By owning the broadband network, the city is able to make it more inclusive as well. Last summer, when students had to attend school online, Chattanooga offered free internet access to 17,000 low-income families and their 30,000 or so children. “The city paid the cost of building the network out to these homes, and they offered 10 years of service free at 100 megabits per second,” said Christopher Mitchell, who heads efforts to expand broadband access at an advocacy group called the Institute for Local Self-Reliance. “I’d say it’s the only place in the US where there’s no digital divide, although of course that’s a complicated term.”

Chattanooga began laying down fiber-optic cable in 2009. Its Electric Power Board (EPB) had been planning a revamp of the grid, and to build out a cable network in tandem was not difficult. Comcast and AT&T, which were operating in the city then and still do today, tried to block the move by suing the city. An industry body of telecom companies paid for television ads that urged residents to call city hall in protest.

After the municipal government won its cases in court, it started constructing the network with the help of a $169 million loan and a $111 million grant from the federal government—a grant that, like Biden’s plan, was part of a stimulus to help an ailing economy. Paying the loan back would leave a hole in the city’s budget, critics pointed out. “But it’s natural for a network to run a deficit for a few years and then generate a surplus for a long time,” Mitchell said. In Chattanooga, the authorities calculated that they needed 30,000 customers to break even. Now they have 120,000.

The benefits of broadband

Beyond its own profit-and-loss statements, the EPB’s broadband service has brought huge benefits to the city. A recent analysis showed that Chattanooga recorded a “community benefit” worth $2.69 billion in the past decade. This exercise in quantification included the value of 9,516 jobs created in the city and its surrounding areas over the past decade, the country’s low unemployment rate, and the savings realized through a smart power grid that relies on the internet infrastructure.

“And you can see how this is working on the ground,” Mitchell said. In Knoxville, the city’s leadership for years refrained from getting into broadband. “Then they saw that businesses were relocating from Knoxville to Chattanooga because of the telecom benefits. And now Knoxville has announced that it will build a municipal network. That’s a sign of success, I think.”

Other US towns and cities are building networks as well, although perhaps none yet as ambitious as Chattanooga’s. Mitchell thinks Biden’s stimulus money will energize these enterprises. “I don’t think we’ll see a thousand municipal networks, but we’ll see hundreds,” he said.
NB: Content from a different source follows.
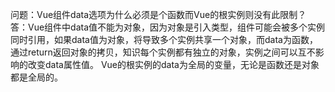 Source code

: 问题：Vue组件data选项为什么必须是个函数而Vue的根实例则没有此限制？
答：Vue组件中data值不能为对象，因为对象是引入类型，组件可能会被多个实例同时引用，如果data值为对象，将导致多个实例共享一个对象，而data为函数，通过return返回对象的拷贝，知识每个实例都有独立的对象，实例之间可以互不影响的改变data属性值。
Vue的根实例的data为全局的变量，无论是函数还是对象都是全局的。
More than anything else, the federal push for wider, better broadband recognizes how vital the internet is for everyone. Like water or power, it has become an essential need, to be treated as a utility rather than a product. And that means the state has more reasons to get involved, to ensure that prices are fair and that no one goes unserved. “It was very controversial when cities began providing electricity a hundred years ago,” Mitchell pointed out. “Some people considered it to be socialism. But it isn’t as controversial any more. People don’t get animated or think of it as an example of big government. I think we’ll get there with broadband as well.”